<<<<

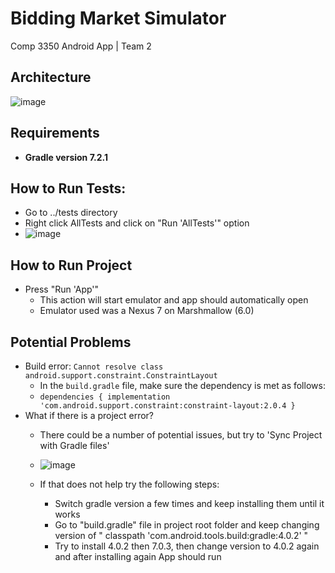 # Bidding Market Simulator
Comp 3350 Android App | Team 2

## Architecture

![image](https://user-images.githubusercontent.com/54965144/178541425-a6e18a5d-ba4f-46ac-809c-d32a321ade85.png)


## Requirements
* **Gradle version 7.2.1**

## How to Run Tests:

- Go to ../tests directory
- Right click AllTests and click on "Run 'AllTests'" option
- ![image](https://user-images.githubusercontent.com/54965144/173991106-a248b1aa-91f6-4f12-b60d-09938458ef2e.png)

## How to Run Project 

- Press "Run 'App'"
  - This action will start emulator and app should automatically open 
  - Emulator used was a Nexus 7 on Marshmallow (6.0)

## Potential Problems

- Build error: `Cannot resolve class android.support.constraint.ConstraintLayout`
  - In the `build.gradle` file, make sure the dependency is met as follows:
  - `dependencies { implementation 'com.android.support.constraint:constraint-layout:2.0.4 }`
- What if there is a project error?
  - There could be a number of potential issues, but try to 'Sync Project with Gradle files'
  - ![image](https://user-images.githubusercontent.com/54965144/173991853-26cb6447-e071-49ce-a86a-fcbd9059cf60.png)

  - If that does not help try the following steps:
    - Switch gradle version a few times and keep installing them until it works 
    - Go to "build.gradle" file in project root folder and keep changing version of " classpath 'com.android.tools.build:gradle:4.0.2' "
    - Try to install 4.0.2 then 7.0.3, then change version to 4.0.2 again and after installing again App should run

>>>>

Copy the material exactly as written and leave every picture behind.

Answer to this task:
 # Bidding Market Simulator
Comp 3350 Android App | Team 2

## Architecture

![image](https://user-images.githubusercontent.com/54965144/178541425-a6e18a5d-ba4f-46ac-809c-d32a321ade85.png)


## Requirements
* **Gradle version 7.2.1**

## How to Run Tests:

- Go to ../tests directory
- Right click AllTests and click on "Run 'AllTests'" option
- ![image](https://user-images.githubusercontent.com/54965144/173991106-a248b1aa-91f6-4f12-b60d-09938458ef2e.png)

## How to Run Project 

- Press "Run 'App'"
  - This action will start emulator and app should automatically open 
  - Emulator used was a Nexus 7 on Marshmallow (6.0)

## Potential Problems

- Build error: `Cannot resolve class android.support.constraint.ConstraintLayout`
  - In the `build.gradle` file, make sure the dependency is met as follows:
  - `dependencies { implementation 'com.android.support.constraint:constraint-layout:2.0.4 }`
- What if there is a project error?
  - There could be a number of potential issues, but try to 'Sync Project with Gradle files'
  - ![image](https://user-images.githubusercontent.com/54965144/173991853-26cb6447-e071-49ce-a86a-fcbd9059cf60.png)

  - If that does not help try the following steps:
    - Switch gradle version a few times and keep installing them until it works 
    - Go to "build.gradle" file in project root folder and keep changing version of " classpath 'com.android.tools.build:gradle:4.0.2' "
    - Try to install 4.0.2 then 7.0.3, then change version to 4.0.2 again and after installing again App should run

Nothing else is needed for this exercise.